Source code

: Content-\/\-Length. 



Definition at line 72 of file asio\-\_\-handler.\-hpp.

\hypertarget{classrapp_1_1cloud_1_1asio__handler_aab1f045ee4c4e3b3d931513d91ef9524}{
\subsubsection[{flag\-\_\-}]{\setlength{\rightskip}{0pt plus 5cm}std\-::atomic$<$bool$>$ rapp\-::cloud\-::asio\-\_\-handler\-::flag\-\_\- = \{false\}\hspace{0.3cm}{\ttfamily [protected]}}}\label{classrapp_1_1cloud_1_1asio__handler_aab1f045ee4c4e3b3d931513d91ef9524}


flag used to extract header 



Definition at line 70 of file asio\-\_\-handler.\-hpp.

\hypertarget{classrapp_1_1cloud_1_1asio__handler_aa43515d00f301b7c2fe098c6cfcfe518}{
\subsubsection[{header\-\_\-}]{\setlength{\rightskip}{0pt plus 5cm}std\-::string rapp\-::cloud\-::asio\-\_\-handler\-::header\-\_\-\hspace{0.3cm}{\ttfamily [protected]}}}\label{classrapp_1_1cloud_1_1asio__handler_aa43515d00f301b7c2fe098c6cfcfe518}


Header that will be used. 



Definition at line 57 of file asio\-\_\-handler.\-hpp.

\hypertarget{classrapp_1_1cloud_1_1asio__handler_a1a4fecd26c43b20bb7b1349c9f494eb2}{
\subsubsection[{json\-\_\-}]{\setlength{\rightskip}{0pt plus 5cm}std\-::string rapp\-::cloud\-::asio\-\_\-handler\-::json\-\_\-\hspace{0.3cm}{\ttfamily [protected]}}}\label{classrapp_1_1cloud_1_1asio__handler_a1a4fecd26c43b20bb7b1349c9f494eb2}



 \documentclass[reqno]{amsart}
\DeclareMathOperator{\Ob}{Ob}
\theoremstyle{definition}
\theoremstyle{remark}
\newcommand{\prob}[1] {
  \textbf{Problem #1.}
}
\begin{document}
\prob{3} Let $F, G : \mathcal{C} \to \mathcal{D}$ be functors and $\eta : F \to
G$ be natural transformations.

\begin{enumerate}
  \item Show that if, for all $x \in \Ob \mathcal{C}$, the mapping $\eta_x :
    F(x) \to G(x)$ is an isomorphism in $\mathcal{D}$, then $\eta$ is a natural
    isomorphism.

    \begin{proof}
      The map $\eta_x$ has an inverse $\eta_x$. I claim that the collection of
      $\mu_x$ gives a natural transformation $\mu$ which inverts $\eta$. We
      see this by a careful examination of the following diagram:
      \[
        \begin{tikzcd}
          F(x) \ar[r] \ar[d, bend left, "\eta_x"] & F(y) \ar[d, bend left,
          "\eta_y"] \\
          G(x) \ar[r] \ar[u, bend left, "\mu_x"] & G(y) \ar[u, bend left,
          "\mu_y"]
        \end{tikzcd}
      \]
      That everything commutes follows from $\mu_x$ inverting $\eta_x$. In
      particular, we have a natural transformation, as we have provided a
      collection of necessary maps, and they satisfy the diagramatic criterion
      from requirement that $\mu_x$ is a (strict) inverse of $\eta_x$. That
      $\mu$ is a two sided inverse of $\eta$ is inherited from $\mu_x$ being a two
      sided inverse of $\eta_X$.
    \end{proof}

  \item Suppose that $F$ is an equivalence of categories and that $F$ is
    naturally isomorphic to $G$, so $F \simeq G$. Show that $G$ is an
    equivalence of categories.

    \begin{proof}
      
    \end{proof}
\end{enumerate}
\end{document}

▸ **ASSIGNED TASK**:
From the records above, copy each line in which the string "bend" occurs.

▸ **SOLUTION FOR THIS PROBLEM**:
          F(x) \ar[r] \ar[d, bend left, "\eta_x"] & F(y) \ar[d, bend left,
          G(x) \ar[r] \ar[u, bend left, "\mu_x"] & G(y) \ar[u, bend left,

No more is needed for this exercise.